Mais uma vez, agora através de requerimento junto em 7 de Maio de 2018, veio o executado requerer a extinção da instância por deserção face à inércia do exequente em promover o respectivo andamento, mais acrescentando que o exequente notificado para constituir mandatário nos autos não a acatou.
O executado voltou a insistir pela prolação de despacho judicial relativamente ao seu pedido através de requerimento entrado em juízo em 3 de Setembro de 2018.
Pedido que reiterou através de e-mails enviados para o tribunal a quo em 16 de Outubro de 2018, 24 de Outubro de 2018, 30 de Outubro de 2018.
Nenhum destes requerimentos mereceu qualquer tipo de apreciação judicial.
Finalmente, na sequência da conclusão que foi aberta nos autos, foi proferido pelo juiz a quo o despacho de fls. 19, datado de 7 de Dezembro de 2018, nos seguintes termos:
“ Requer o executado que o Tribunal declare a deserção da instância por falta de impulso processual do exequente.
Analisada a execução verifica-se que a mesma, de facto, não apresenta movimento processual desde 2013 – mas tal não é por causa imputável ao exequente.
Com efeito, há muito que o processo devia ter sido concluído ao juiz para apreciação de requerimento de interposição de recurso e de oposição à penhora deduzida nos autos.
Consequentemente, não declaro a instância deserta.
Notifique”.
Veio o executado interpor recurso desta decisão, o qual foi admitido como de apelação (cfr. fls. 20).
Juntas as competentes alegações, a fls. 2 a 3, formulou o apelante as seguintes conclusões:
1. É ao exequente que cabe o impulso processual da execução.
2. O mesmo desinteressou-se da mesma, por isso esta esteve parada desde 2013.
3. O tribunal fê-lo notificar para regularizar o mandato judicial, em face da renúncia das ilustres mandatárias, no prazo legal.
4. O mesmo, notificado, nada disse ou praticou.
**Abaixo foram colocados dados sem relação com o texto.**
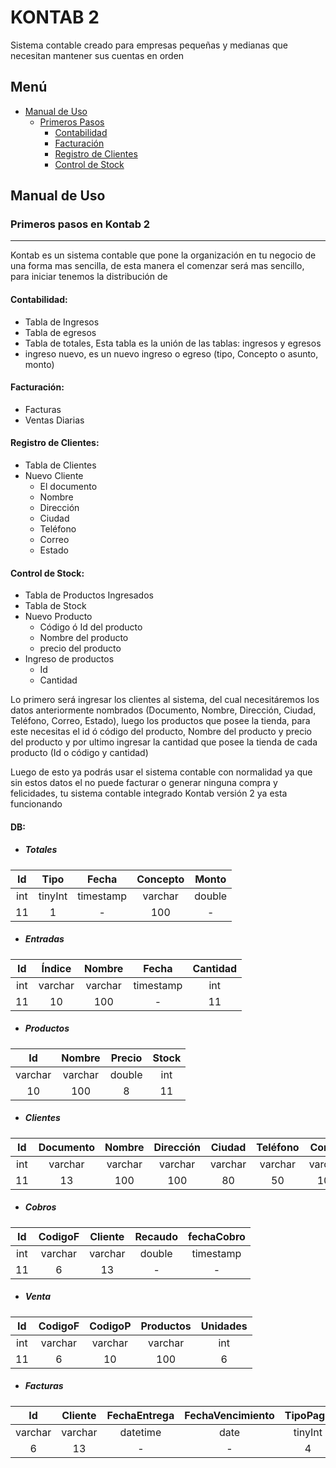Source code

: # KONTAB 2

Sistema contable creado para empresas pequeñas y medianas que necesitan mantener sus cuentas en orden

## Menú

- [Manual de Uso](#Manual-de-Uso)
  - [Primeros Pasos](#primeros-pasos-en-kontab-2)
    - [Contabilidad](#contabilidad)
    - [Facturación](#facturación)
    - [Registro de Clientes](#registro-de-clientes)
    - [Control de Stock](#control-de-Stock)

## Manual de Uso

### Primeros pasos en Kontab 2

---

Kontab es un sistema contable que pone la organización en tu negocio de una forma mas sencilla, de esta manera el comenzar será mas sencillo, para iniciar tenemos la distribución de 

#### Contabilidad:

- Tabla de Ingresos 
- Tabla de egresos
- Tabla de totales, Esta tabla es la unión de las tablas: ingresos y egresos
- ingreso nuevo, es un nuevo ingreso o egreso (tipo, Concepto o asunto, monto)

#### Facturación:

- Facturas
- Ventas Diarias

#### Registro de Clientes:

- Tabla de Clientes
- Nuevo Cliente
  - El documento
  - Nombre
  - Dirección
  - Ciudad
  - Teléfono
  - Correo
  - Estado

#### Control de Stock:

- Tabla de Productos Ingresados
- Tabla de Stock
- Nuevo Producto
  - Código ó Id del producto
  - Nombre del producto
  - precio del producto
- Ingreso de productos
  - Id
  - Cantidad

Lo primero será ingresar los clientes al sistema, del cual necesitáremos los datos anteriormente nombrados (Documento, Nombre, Dirección, Ciudad, Teléfono, Correo, Estado), luego los productos que posee la tienda, para este necesitas el id ó código del producto, Nombre del producto y precio del producto y por ultimo ingresar la cantidad que posee la tienda de cada producto (Id o código y cantidad)

Luego de esto ya podrás usar el sistema contable con normalidad ya que sin estos datos el no puede facturar o generar ninguna compra y felicidades, tu sistema contable integrado Kontab versión 2 ya esta funcionando

#### DB: 

- ##### Totales

| Id   | Tipo | Fecha | Concepto | Monto |
| :---: | :------: | :--------: | :------: | :-----: |
| int  | tinyInt | timestamp | varchar | double |
| 11  | 1 | - | 100 | - |

- ##### Entradas

| Id   | Índice | Nombre | Fecha | Cantidad |
| :---: | :------: | :--------: | :------: | :-----: |
| int  | varchar | varchar | timestamp | int |
| 11  | 10 | 100 | - | 11 |

- ##### Productos

|   Id    | Nombre  | Precio | Stock |
| :-----: | :-----: | :----: | :---: |
| varchar | varchar | double |  int  |
|   10    |   100   |   8    |  11   |

- ##### Clientes

|  Id  | Documento | Nombre  | Dirección | Ciudad  | Teléfono | Correo  | Estado  |
| :--: | :-------: | :-----: | :-------: | :-----: | :------: | :-----: | :-----: |
| int  |  varchar  | varchar |  varchar  | varchar | varchar  | varchar | tinyInt |
|  11  |    13     |   100   |    100    |   80    |    50    |   100   |    1    |

- ##### Cobros

|  Id  | CodigoF | Cliente | Recaudo | fechaCobro |
| :--: | :-----: | :-----: | :-----: | :--------: |
| int  | varchar | varchar | double  | timestamp  |
|  11  |    6    |   13    |    -    |     -      |

- ##### Venta

|  Id  | CodigoF | CodigoP | Productos | Unidades |
| :--: | :-----: | :-----: | :-------: | :------: |
| int  | varchar | varchar |  varchar  |   int    |
|  11  |    6    |   10    |    100    |    6     |

- ##### Facturas

|   Id    | Cliente | FechaEntrega | FechaVencimiento | TipoPago | Subtotal | Total  | Observaciones | Estado  |
| :-----: | :-----: | :----------: | :--------------: | :------: | :------: | :----: | :-----------: | :-----: |
| varchar | varchar |   datetime   |       date       | tinyInt  |  double  | double |     text      | tinyInt |
|    6    |   13    |      -       |        -         |    4     |    -     |   -    |       -       |    1    |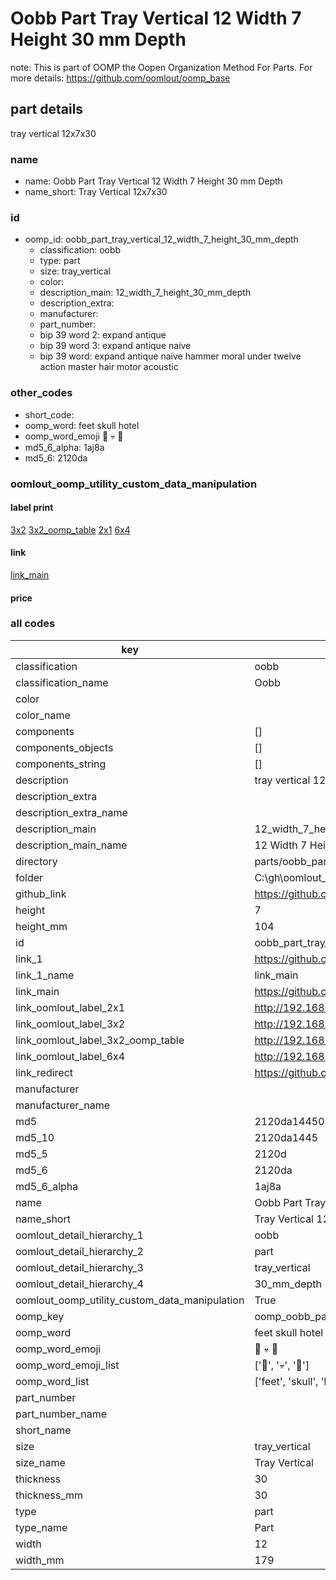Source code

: # Oobb Part Tray Vertical 12 Width 7 Height 30 mm Depth  

note: This is part of OOMP the Oopen Organization Method For Parts. For more details: https://github.com/oomlout/oomp_base

##  part details
  



tray vertical 12x7x30



### name
* name: Oobb Part Tray Vertical 12 Width 7 Height 30 mm Depth
* name_short: Tray Vertical 12x7x30 
### id
* oomp_id: oobb_part_tray_vertical_12_width_7_height_30_mm_depth
  * classification: oobb
  * type: part
  * size: tray_vertical
  * color: 
  * description_main: 12_width_7_height_30_mm_depth
  * description_extra: 
  * manufacturer: 
  * part_number: 
  * bip 39 word 2: expand antique
  * bip 39 word 3: expand antique naive
  * bip 39 word: expand antique naive hammer moral under twelve action master hair motor acoustic

### other_codes
* short_code: 
* oomp_word: feet skull hotel
* oomp_word_emoji :feet: :skull: :hotel:
* md5_6_alpha: 1aj8a
* md5_6: 2120da






### oomlout_oomp_utility_custom_data_manipulation
#### label print
[3x2](http://192.168.1.245:1112/?label=oomp%201aj8a)
[3x2_oomp_table](http://192.168.1.108:1112/?label=oomp%201aj8a)
[2x1](http://192.168.1.242:1112/?label=oomp%201aj8a)
[6x4](http://192.168.1.55:1112/?label=oomp%201aj8a)    

#### link

[link_main](https://github.com/oomlout/oomlout_oobb_version_4_generated_parts/tree/main/navigation_oomp/oobb/part/tray_vertical/12_width_7_height_30_mm_depth/part)                              

#### price







### all codes 
| key | value |  
| --- | --- |  
| classification | oobb |  
| classification_name | Oobb |  
| color |  |  
| color_name |  |  
| components | [] |  
| components_objects | [] |  
| components_string | [] |  
| description | tray vertical 12x7x30 |  
| description_extra |  |  
| description_extra_name |  |  
| description_main | 12_width_7_height_30_mm_depth |  
| description_main_name | 12 Width 7 Height 30 mm Depth |  
| directory | parts/oobb_part_tray_vertical_12_width_7_height_30_mm_depth |  
| folder | C:\gh\oomlout_oobb_version_4_generated_parts\parts\oobb_part_tray_vertical_12_width_7_height_30_mm_depth |  
| github_link | https://github.com/oomlout/oomlout_oomp_part_src/tree/main/parts/oobb_part_tray_vertical_12_width_7_height_30_mm_depth |  
| height | 7 |  
| height_mm | 104 |  
| id | oobb_part_tray_vertical_12_width_7_height_30_mm_depth |  
| link_1 | https://github.com/oomlout/oomlout_oobb_version_4_generated_parts/tree/main/navigation_oomp/oobb/part/tray_vertical/12_width_7_height_30_mm_depth/part |  
| link_1_name | link_main |  
| link_main | https://github.com/oomlout/oomlout_oobb_version_4_generated_parts/tree/main/navigation_oomp/oobb/part/tray_vertical/12_width_7_height_30_mm_depth/part |  
| link_oomlout_label_2x1 | http://192.168.1.242:1112/?label=oomp%201aj8a |  
| link_oomlout_label_3x2 | http://192.168.1.245:1112/?label=oomp%201aj8a |  
| link_oomlout_label_3x2_oomp_table | http://192.168.1.108:1112/?label=oomp%201aj8a |  
| link_oomlout_label_6x4 | http://192.168.1.55:1112/?label=oomp%201aj8a |  
| link_redirect | https://github.com/oomlout/oomlout_oobb_version_4_generated_parts/tree/main/parts/oobb_tray_vertical_12_07_30 |  
| manufacturer |  |  
| manufacturer_name |  |  
| md5 | 2120da1445029d63b347d68925427a81 |  
| md5_10 | 2120da1445 |  
| md5_5 | 2120d |  
| md5_6 | 2120da |  
| md5_6_alpha | 1aj8a |  
| name | Oobb Part Tray Vertical 12 Width 7 Height 30 mm Depth |  
| name_short | Tray Vertical 12x7x30  |  
| oomlout_detail_hierarchy_1 | oobb |  
| oomlout_detail_hierarchy_2 | part |  
| oomlout_detail_hierarchy_3 | tray_vertical |  
| oomlout_detail_hierarchy_4 | 30_mm_depth |  
| oomlout_oomp_utility_custom_data_manipulation | True |  
| oomp_key | oomp_oobb_part_tray_vertical_12_width_7_height_30_mm_depth |  
| oomp_word | feet skull hotel |  
| oomp_word_emoji | :feet: :skull: :hotel: |  
| oomp_word_emoji_list | [':feet:', ':skull:', ':hotel:'] |  
| oomp_word_list | ['feet', 'skull', 'hotel'] |  
| part_number |  |  
| part_number_name |  |  
| short_name |  |  
| size | tray_vertical |  
| size_name | Tray Vertical |  
| thickness | 30 |  
| thickness_mm | 30 |  
| type | part |  
| type_name | Part |  
| width | 12 |  
| width_mm | 179 |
5. Pelo que a instância extinguiu-se por deserção, ao não a ter promovido, bem como pela ausência de regularização do mandato.
6.  Assim a juiz a quo, ao decidir que não era imputável ao exequente a inércia do mesmo em promover o andamento do processado, ofendeu o disposto no artigo 281º, nºs 1 e 5, e o disposto no artigo 763º, nº 1, do Código de Processo Civil.
Não houve resposta.

II – FACTOS PROVADOS.
Os indicados no RELATÓRIO supra.
 e ainda que:
Apenas em 29 de Janeiro de 2019 foi proferido despacho através do qual foi recebida a oposição à penhora deduzida pelo executado, nos termos dos artigos 863º-B-A e 863º-B do Código de Processo Civil; ordenando-se a notificação do exequente para contestar e esclarecendo-se que os presentes autos de oposição não suspendem a execução, em conformidade com o disposto no artigo 863º-B, nº 3, do Código de Processo Civil (cfr. fls. 476).
Veio o exequente – que entretanto constituiu novo mandatário judicial - deduzir contestação, entrada em juízo em 8 de Fevereiro de 2019, conforme fls. 480 a 481.

III – QUESTÕES JURÍDICAS ESSENCIAIS.
São as seguintes as questões jurídicas que importa dilucidar:
Deserção da instância executiva. Requisitos (artigo 281º, nº 1, do Código de Processo Civil). Inércia culposa do exequente. Deficiente funcionamento dos serviços judiciais.
 Dispõe o artigo 281º, nº 1, do Código de Processo Civil:
“Sem prejuízo do disposto no nº 5, considera-se deserta a instância quando, por negligência das partes, o processo se encontre a aguardar impulso processual há mais de seis meses”.
Acrescenta o nº 5 da mesma disposição legal:
“No processo de execução, considera-se deserta a instância, independentemente de qualquer decisão judicial, quando, por negligência das partes, o processo se encontre a aguardar impulso processual há mais de seis meses”.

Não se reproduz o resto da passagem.